BEGIN STUDY MATERIAL
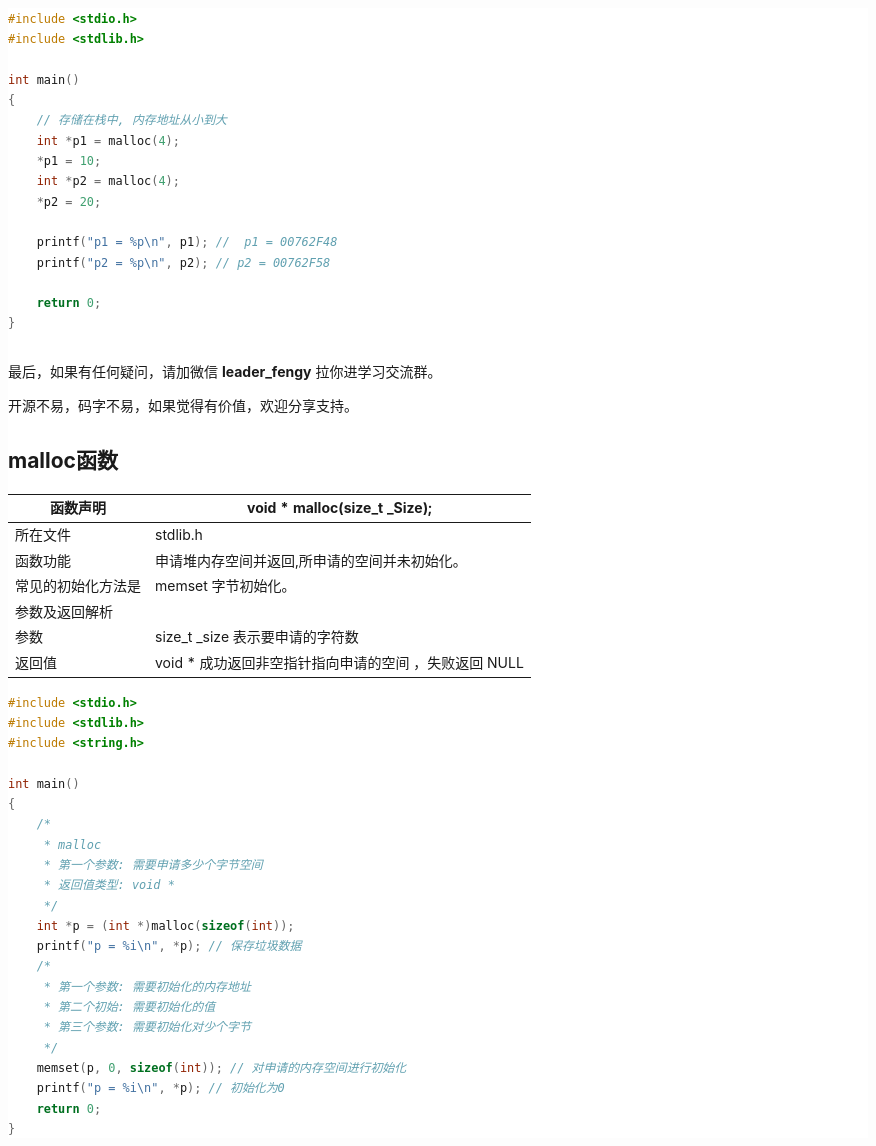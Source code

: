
 ```c
#include <stdio.h>
#include <stdlib.h>

int main()
{
    // 存储在栈中, 内存地址从小到大
    int *p1 = malloc(4);
    *p1 = 10;
    int *p2 = malloc(4);
    *p2 = 20;
   
    printf("p1 = %p\n", p1); //  p1 = 00762F48
    printf("p2 = %p\n", p2); // p2 = 00762F58

    return 0;
}
```

## 

最后，如果有任何疑问，请加微信 **leader_fengy** 拉你进学习交流群。

开源不易，码字不易，如果觉得有价值，欢迎分享支持。



## malloc函数

| 函数声明           | void * malloc(size_t _Size);                             |
| ------------------ | -------------------------------------------------------- |
| 所在文件           | stdlib.h                                                 |
| 函数功能           | 申请堆内存空间并返回,所申请的空间并未初始化。            |
| 常见的初始化方法是 | memset 字节初始化。                                      |
| 参数及返回解析     |                                                          |
| 参数               | size_t	_size 表示要申请的字符数                       |
| 返回值             | void *	成功返回非空指针指向申请的空间 ，失败返回 NULL |

```c
#include <stdio.h>
#include <stdlib.h>
#include <string.h>

int main()
{
    /*
     * malloc
     * 第一个参数: 需要申请多少个字节空间
     * 返回值类型: void *
     */ 
    int *p = (int *)malloc(sizeof(int));
    printf("p = %i\n", *p); // 保存垃圾数据
    /*
     * 第一个参数: 需要初始化的内存地址
     * 第二个初始: 需要初始化的值
     * 第三个参数: 需要初始化对少个字节
     */ 
    memset(p, 0, sizeof(int)); // 对申请的内存空间进行初始化
    printf("p = %i\n", *p); // 初始化为0
    return 0;
}
```

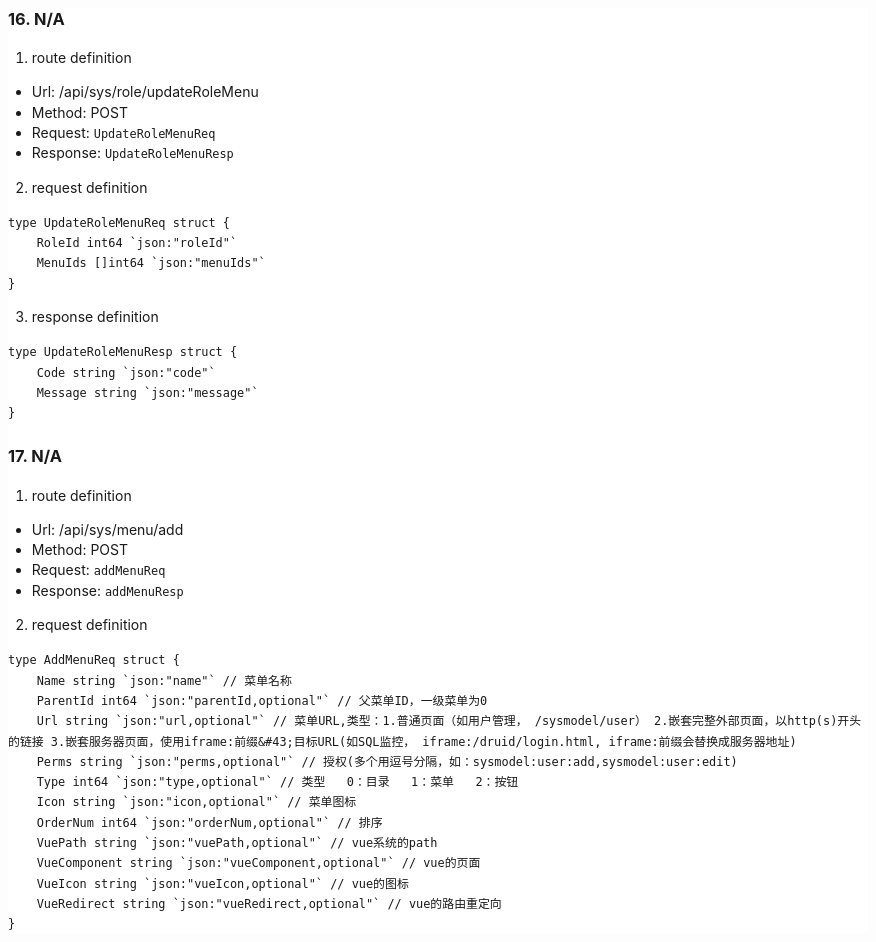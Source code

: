 ### 16. N/A

1. route definition

- Url: /api/sys/role/updateRoleMenu
- Method: POST
- Request: `UpdateRoleMenuReq`
- Response: `UpdateRoleMenuResp`

2. request definition



```golang
type UpdateRoleMenuReq struct {
	RoleId int64 `json:"roleId"`
	MenuIds []int64 `json:"menuIds"`
}
```


3. response definition



```golang
type UpdateRoleMenuResp struct {
	Code string `json:"code"`
	Message string `json:"message"`
}
```

### 17. N/A

1. route definition

- Url: /api/sys/menu/add
- Method: POST
- Request: `addMenuReq`
- Response: `addMenuResp`

2. request definition



```golang
type AddMenuReq struct {
	Name string `json:"name"` // 菜单名称
	ParentId int64 `json:"parentId,optional"` // 父菜单ID，一级菜单为0
	Url string `json:"url,optional"` // 菜单URL,类型：1.普通页面（如用户管理， /sysmodel/user） 2.嵌套完整外部页面，以http(s)开头的链接 3.嵌套服务器页面，使用iframe:前缀&#43;目标URL(如SQL监控， iframe:/druid/login.html, iframe:前缀会替换成服务器地址)
	Perms string `json:"perms,optional"` // 授权(多个用逗号分隔，如：sysmodel:user:add,sysmodel:user:edit)
	Type int64 `json:"type,optional"` // 类型   0：目录   1：菜单   2：按钮
	Icon string `json:"icon,optional"` // 菜单图标
	OrderNum int64 `json:"orderNum,optional"` // 排序
	VuePath string `json:"vuePath,optional"` // vue系统的path
	VueComponent string `json:"vueComponent,optional"` // vue的页面
	VueIcon string `json:"vueIcon,optional"` // vue的图标
	VueRedirect string `json:"vueRedirect,optional"` // vue的路由重定向
}
```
END STUDY MATERIAL
> WHAT TO DO
Say the number of lines above that include "user", and only that.

> RESULT FOR THIS EXERCISE
2